On the Republican side, two candidates are looking to represent their party in November and wrest the seat from long-standing Democratic control. Former Hammond City Councilwoman Kimberly Poland and past Hammond mayoral candidate Humberto Prado are seeking the nomination. Both Republicans have spent time as the city’s party chair.

Repay said he has treated all of his service on the board of commissioners, as well as on the county council, as an agent for the people. He said he takes his decisions seriously and works hard on behalf of his constituents.

“I feel I have done a lot as far as management of assets and infrastructure,” Repay said.

Repay said he is well suited for the work which happens outside of the public meetings, helping to bring county projects to fruition.

The county is well into two large Septic Tank Elimination Projects he helped to champion — one in Calumet Township and one in Center Township.

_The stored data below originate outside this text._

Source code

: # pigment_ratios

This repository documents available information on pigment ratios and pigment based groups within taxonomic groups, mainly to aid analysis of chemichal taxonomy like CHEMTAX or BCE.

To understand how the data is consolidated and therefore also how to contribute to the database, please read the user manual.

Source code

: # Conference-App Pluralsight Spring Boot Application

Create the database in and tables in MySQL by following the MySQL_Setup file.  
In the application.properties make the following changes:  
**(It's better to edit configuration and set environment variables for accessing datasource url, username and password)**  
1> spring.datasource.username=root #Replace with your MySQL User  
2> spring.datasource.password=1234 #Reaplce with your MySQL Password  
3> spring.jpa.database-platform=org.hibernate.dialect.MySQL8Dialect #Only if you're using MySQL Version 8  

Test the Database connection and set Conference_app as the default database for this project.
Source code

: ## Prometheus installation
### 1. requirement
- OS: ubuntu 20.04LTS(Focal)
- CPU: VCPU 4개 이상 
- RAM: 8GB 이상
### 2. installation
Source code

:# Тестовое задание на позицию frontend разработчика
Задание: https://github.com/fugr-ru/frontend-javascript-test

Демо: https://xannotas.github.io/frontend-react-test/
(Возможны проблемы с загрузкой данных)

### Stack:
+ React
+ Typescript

“Both projects are big infrastructure projects that are going to change the face of the county and improve the county for generations to come,” Repay said.

Commissioners also implemented an asset management program for the county’s highways and roads. which is in its early stages.

In the future, Repay said he would like to look at the county’s green spaces and return what can be returned to native habitat. The move is better for the environment and can cut maintenance costs by reducing mowing.

“We are going to do that more and more,” Repay said.

Commissioners also are in the process of scoping out a project that would bring solar energy to the government center.

“Renewable energy is something we can safely say is on the horizon with the implementation coming in a year or two,” Repay said.

Menchaca said he is running against the incumbent because Repay didn’t keep his word on no county income tax and there are issues with some commissioners’ contracts and to whom they are being awarded. He did not elaborate on his concerns, except to say they have to do with lighting contracts.

He said the income tax could have been .5 or 1% instead of the 1.5% that was approved by commissioners in 2013. The vote to approve the tax was 2-1.

“There’s not much you can do about it now, but you have to keep your word. I can’t tell you I’m going to get rid of it. That would be a lie,” Menchaca said.

He said he would bring needed transparency and accountability to the office.

While on the county council, Menchaca said he visited with every county department and worked with elected officials to make sure he was available to them.

“I know people don’t like change. They are afraid of change. I know that. The way they get change is by coming out to vote to give the opportunity for change, and we need it. I wouldn’t be in this race if I didn’t think it was needed,” Menchaca said.

In seeking his party’s nomination, Prado said he is running because there needs to be more Republican representation in Lake County.

“We need elected officials with more conservative values,” Prado said.

Prado said he remains concerned about the 1.5% county option income tax imposed while the current commissioner was in office and the impact it has had on residents. He would work to repeal the tax.

“It has really impacted the lives of voters, both Democrat and Republican, especially those on fixed incomes,” Prado said.

While he could not provide any evidence regarding the allegation, Prado said it is “clear millions are being mismanaged. Why are we taxing people…if you’re not taking care of the county?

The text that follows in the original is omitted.